I also think you had a legitimate problem with the first therapist that your X conned that you were the “problem”—the thing is though, like the old joke about doctors “What do you call the doctor who finished LAST IN HIS MEDICAL SCHOOL CLASS????? Well, DUH??? DOCTOR! Same thing with the PhDs in psychology and social work. I’ve seen my share of IDIJUTS who had a PhD in psychology (or______ fill in the blank) and didn’t know their arse from second base. Some times PhD means PILED HIGHER AND DEEPER….but the thing is a good, smart psychopath can con just about anyone, even someone who knows what they are.
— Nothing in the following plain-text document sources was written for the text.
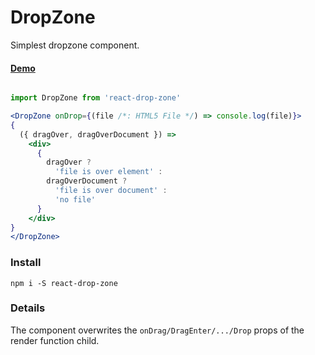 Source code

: # DropZone

Simplest dropzone component.

#### [Demo](https://stackblitz.com/edit/react-drop-zone-demo)

```jsx

import DropZone from 'react-drop-zone'

<DropZone onDrop={(file /*: HTML5 File */) => console.log(file)}>
{
  ({ dragOver, dragOverDocument }) =>
    <div>
      {
        dragOver ?
          'file is over element' :
        dragOverDocument ?
          'file is over document' :
          'no file'
      }
    </div>
}
</DropZone>
```

### Install

`npm i -S react-drop-zone`

### Details

The component overwrites the `onDrag/DragEnter/.../Drop` props of the render
function child.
Or as Abraham Lincoln said “you can fool all of the people some of the time, and some of the people all of the time, but you can’t fool All of the people all of the time….” but a few psychopaths can fool a LOT OF PEOPLE MUCH OF THE TIME.
Dear Rush,
Welcome to my world! I also have a P offspring that when he was 15-16 had therapists, relatives and others fooled into thinking he was the poooorr abused child….he is now iin prison since age 20 for MURDER, but he is STILL Fooling my egg donor and a few others into feeling sorry for the poor baby. I no longer feel sorry for him, I have freed the umbilical cord from my brain and am no longer attached to the malignant “Rosemary’s baby” that I gave birth to. It was a struggle, because when you give birth to a child you love them, but when they mature into Rosemary’s Baby it is difficult to see that they are no longer what you loved and cared for, they are STRANGERS.
Welcome….and God bless.
Dear Oxy,
I informed my attorney today about son’s therapist and we’ll see what happens. This therapist called me back before but spath was pretty comfortable in the office last visit so I think the two of them had a nice little chat. Spath shook the therpists hand and thanked him up and down. Spath obviously thought that he had the advantage. He didn’t want son to go to therapy so it was odd that he was so at ease the last session.
The fact that spaths fool the supposed professionals irks me but I was fooled for a long time too. I call the phd a ‘poop head degree’ with this particular idijut.
Son has been on his best behavior, I wonder why?! I’ll know soon enough!
Well, Hope4Joy,
I don’t know if the therapy will do any “good” or not, but I am glad that you at least tried….the problem seems to be that X has conned the therapist and has told the son to be on his “best behavior” so that very soon here the therapy can be declared a “success” and STOP….I think I can “see” Daddy-o telling junior, “look if you will just cool it for a little while and be a good boy for your crazy mama, then we can get this therapist to say YOU and I are not the problems and we can quit the therapy.” DOES THAT SOUND LIKE WHAT YOU THINK HAPPENED? LOL ROTFLMAO
Dear Oxy,
We actually finished therapy because son didn’t really open up and the therapist said that he did not want to make it a bad experience by forcing son to go, so we stopped after 3 sessions.
The therapist said that son could come back anytime, that door would stay open. Just heard from my attorney telling me that I should write him a letter letting him know that I want to schedule a meeting with him to talk about son.